In the entries below, work out how many lines include "longtable", and write only that number.

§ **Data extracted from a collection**
—————
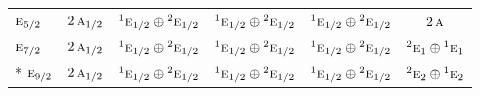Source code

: \documentclass[10pt,a4paper]{article}
\numberwithin{equation}{section}
\newcommand{\irr}[1]{\text{\normalfont\scshape #1}}
\newcommand{\conjpair}[1]{{}^{#1}}
\begin{document}
{\begin{longtable}{@{}lccccc@{}}
$\irr{e}_{5/2}$ & $2\,\irr{a}_{1/2}$ & $\conjpair{1}\irr{e}_{1/2}\oplus \conjpair{2}\irr{e}_{1/2}$ & $\conjpair{1}\irr{e}_{1/2}\oplus \conjpair{2}\irr{e}_{1/2}$ & $\conjpair{1}\irr{e}_{1/2}\oplus \conjpair{2}\irr{e}_{1/2}$ & $2\,\irr{a}$\\
$\irr{e}_{7/2}$ & $2\,\irr{a}_{1/2}$ & $\conjpair{1}\irr{e}_{1/2}\oplus \conjpair{2}\irr{e}_{1/2}$ & $\conjpair{1}\irr{e}_{1/2}\oplus \conjpair{2}\irr{e}_{1/2}$ & $\conjpair{1}\irr{e}_{1/2}\oplus \conjpair{2}\irr{e}_{1/2}$ & $\conjpair{2}\irr{e}_{1}\oplus \conjpair{1}\irr{e}_{1}$\\*
$\irr{e}_{9/2}$ & $2\,\irr{a}_{1/2}$ & $\conjpair{1}\irr{e}_{1/2}\oplus \conjpair{2}\irr{e}_{1/2}$ & $\conjpair{1}\irr{e}_{1/2}\oplus \conjpair{2}\irr{e}_{1/2}$ & $\conjpair{1}\irr{e}_{1/2}\oplus \conjpair{2}\irr{e}_{1/2}$ & $\conjpair{2}\irr{e}_{2}\oplus \conjpair{1}\irr{e}_{2}$\\
\bottomrule\end{longtable}}
\end{document}
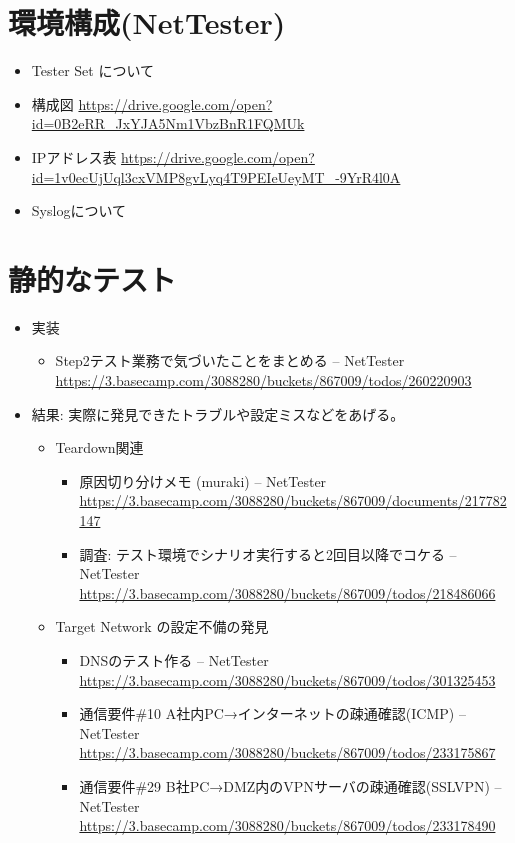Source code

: \section{環境構成(NetTester)}

\begin{itemize}
 \item Tester Set について
 \item 構成図 \url{https://drive.google.com/open?id=0B2eRR_JxYJA5Nm1VbzBnR1FQMUk}
 \item IPアドレス表 \url{https://drive.google.com/open?id=1v0ecUjUql3cxVMP8gvLyq4T9PEIeUeyMT_-9YrR4l0A}
 \item Syslogについて
\end{itemize}

\section{静的なテスト}


\begin{itemize}
 \item 実装
       \begin{itemize}
        \item Step2テスト業務で気づいたことをまとめる – NetTester \url{https://3.basecamp.com/3088280/buckets/867009/todos/260220903}
       \end{itemize}
 \item 結果: 実際に発見できたトラブルや設定ミスなどをあげる。

       \begin{itemize}
        \item Teardown関連
              \begin{itemize}
               \item 原因切り分けメモ (muraki) – NetTester \url{https://3.basecamp.com/3088280/buckets/867009/documents/217782147}
               \item 調査: テスト環境でシナリオ実行すると2回目以降でコケる – NetTester \url{https://3.basecamp.com/3088280/buckets/867009/todos/218486066}
              \end{itemize}
        \item Target Network の設定不備の発見
              \begin{itemize}
               \item DNSのテスト作る – NetTester \url{https://3.basecamp.com/3088280/buckets/867009/todos/301325453}
               \item 通信要件\#10 A社内PC→インターネットの疎通確認(ICMP) – NetTester \url{https://3.basecamp.com/3088280/buckets/867009/todos/233175867}
               \item 通信要件\#29 B社PC→DMZ内のVPNサーバの疎通確認(SSLVPN) – NetTester \url{https://3.basecamp.com/3088280/buckets/867009/todos/233178490}
              \end{itemize}
       \end{itemize}
\end{itemize}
—————
§ **Exercise output**
2